You can create a Do Until loop that stops once an integer variable equals the length of the string you're checking. If the phrase exists, increment your occurences and add the length of the phrase plus the position in which it is found to the cursor variable. If the phrase can not be found, you are done searching (no more results), so set it to the length of the target string. To not count the same occurance more than once, check only from the cursor to the length of the target string in the Loop (strCheckThisString).

    Dim input As String = "hello there. this is a test. hello there hello there!"
    Dim phrase As String = "hello there"
    Dim Occurrences As Integer = 0

    Dim intCursor As Integer = 0
    Do Until intCursor >= input.Length

        Dim strCheckThisString As String = Mid(LCase(input), intCursor + 1, (Len(input) - intCursor))

        Dim intPlaceOfPhrase As Integer = InStr(strCheckThisString, phrase)
        If intPlaceOfPhrase > 0 Then

            Occurrences += 1
            intCursor += (intPlaceOfPhrase + Len(phrase) - 1)

        Else

            intCursor = input.Length

        End If

    Loop

You could create a recursive function using IndexOf. Passing the string to be searched and the string to locate, each recursion increments a Counter and sets the StartIndex to +1 the last found index, until the search string is no longer found. Function will require optional parameters Starting Position and Counter passed by reference:

Function InStrCount(ByVal SourceString As String, _
                    ByVal SearchString As String, _
                    Optional ByRef StartPos As Integer = 0, _
                    Optional ByRef Count As Integer = 0) As Integer
    If SourceString.IndexOf(SearchString, StartPos) > -1 Then
        Count += 1
        InStrCount(SourceString, _
                   SearchString, _
                   SourceString.IndexOf(SearchString, StartPos) + 1, _
                   Count)
    End If
    Return Count
End Function

Call function by passing string to search and string to locate and, optionally, start position:

Dim input As String = "Hello there. My name is John. I work very hard. Hello there!"
Dim phrase As String = "hello there"
Dim Occurrences As Integer

Occurrances = InStrCount(input.ToLower, phrase.ToLower)

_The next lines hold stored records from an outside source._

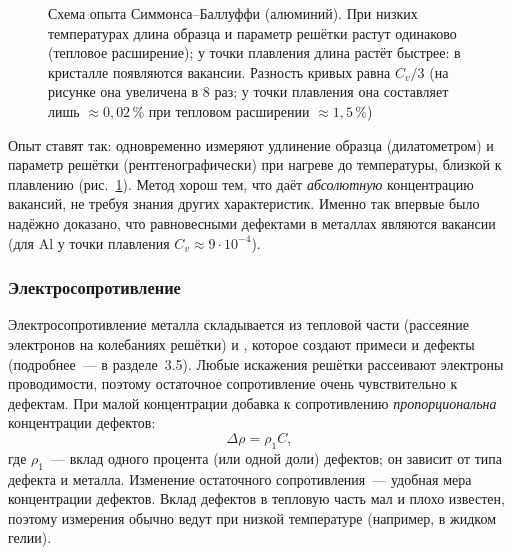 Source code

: \begin{figure}[ht]
\centering
{}
\caption{Схема опыта Симмонса--Баллуффи (алюминий). При низких температурах
длина образца и параметр решётки растут одинаково (тепловое расширение);
у точки плавления длина растёт быстрее: в кристалле появляются вакансии.
Разность кривых равна $C_v/3$ (на рисунке она увеличена в 8 раз; у точки
плавления она составляет лишь $\approx0{,}02\,\%$ при тепловом расширении
$\approx1{,}5\,\%$)}
\label{fig:simmons}
\end{figure}

Опыт ставят так: одновременно измеряют удлинение образца (дилатометром)
и параметр решётки (рентгенографически) при нагреве до температуры,
близкой к плавлению (рис.~\ref{fig:simmons}). Метод хорош тем, что даёт
\emph{абсолютную} концентрацию вакансий, не требуя знания других
характеристик. Именно так впервые было надёжно доказано, что
равновесными дефектами в металлах являются вакансии (для Al у точки
плавления $C_v\approx9\cdot10^{-4}$).

\subsubsection{Электросопротивление}

Электросопротивление металла складывается из тепловой части (рассеяние
электронов на колебаниях решётки) и ,
которое создают примеси и дефекты (подробнее~— в разделе~3.5). Любые
искажения решётки рассеивают электроны проводимости, поэтому остаточное
сопротивление очень чувствительно к дефектам. При малой концентрации
добавка к сопротивлению \emph{пропорциональна} концентрации дефектов:
\[
\Delta\rho=\rho_1C,
\]
где $\rho_1$~— вклад одного процента (или одной доли) дефектов; он
зависит от типа дефекта и металла. Изменение остаточного сопротивления~—
удобная мера концентрации дефектов. Вклад дефектов в тепловую часть мал
и плохо известен, поэтому измерения обычно ведут при низкой температуре
(например, в жидком гелии).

Note the use of .ToLower, which is used to ignore case in your comparison. Do not include this directive if you do wish comparison to be case specific.

I don't know if this is more obvious? Starting from the beginning of longString check the next characters up to the number characters in phrase, if phrase is not found start looking from the second character etc. If it is found start agin from the current position plus the number of characters in phrase and increment the value of occurences

 Module Module1
Sub Main()

    Dim longString As String = "Hello there. My name is John. I work very hard. Hello there! Hello therehello there"

    Dim phrase As String = "hello There"


    Dim occurences As Integer = 0
    Dim n As Integer = 0

    Do Until n >= longString.Length - (phrase.Length - 1)
        If longString.ToLower.Substring(n, phrase.Length).Contains(phrase.ToLower) Then
            occurences += 1
            n = n + (phrase.Length - 1)
        End If
        n += 1
    Loop
    Console.WriteLine(occurences)


End Sub
End Module

Looking at your original attempt, I have found that this should do the trick as "Split" creates an array. Occurrences = input.split(phrase).ubound

This is CaSe sensitive, so in your case the phrase should equal "Hello there", as there is no "hello there" in the input

Expanding on Sumit Kumar's simple solution (please upvote his answer rather than this one), here it is as a one-line working function:

Public Function fnStrCnt(ByVal str As String, ByVal substr As String) As Integer
    fnStrCnt = UBound(Split(LCase(str), substr))
End Function

Demo:

Sub testit()
    Dim thePhrase
    thePhrase = "Once upon a midnight dreary while a man was in a house in the usa."
    If fnStrCnt(thePhrase, " a ") > 1 Then
        MsgBox "Found " & fnStrCnt(thePhrase, " a ") & " occurrences."
    End If
End Sub 'testit()

Yet another idea:

Dim input As String = "Hello there. My name is John. I work very hard. Hello there!"
Dim phrase As String = "Hello there"
Dim Occurrences As Integer = (input.Length - input.Replace(phrase, String.Empty).Length) / phrase.Length

You just need to make sure that phrase.Length > 0.